### Records for processing:
****************************************

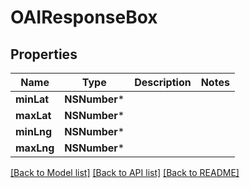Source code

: # OAIResponseBox

## Properties
Name | Type | Description | Notes
------------ | ------------- | ------------- | -------------
**minLat** | **NSNumber*** |  | 
**maxLat** | **NSNumber*** |  | 
**minLng** | **NSNumber*** |  | 
**maxLng** | **NSNumber*** |  | 

[[Back to Model list]](../README.md#documentation-for-models) [[Back to API list]](../README.md#documentation-for-api-endpoints) [[Back to README]](../README.md)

****************************************

### What the task requires:
Give every line above again exactly, with no pictures.

### Task solution:
Source code

: # OAIResponseBox

## Properties
Name | Type | Description | Notes
------------ | ------------- | ------------- | -------------
**minLat** | **NSNumber*** |  | 
**maxLat** | **NSNumber*** |  | 
**minLng** | **NSNumber*** |  | 
**maxLng** | **NSNumber*** |  | 

[[Back to Model list]](../README.md#documentation-for-models) [[Back to API list]](../README.md#documentation-for-api-endpoints) [[Back to README]](../README.md)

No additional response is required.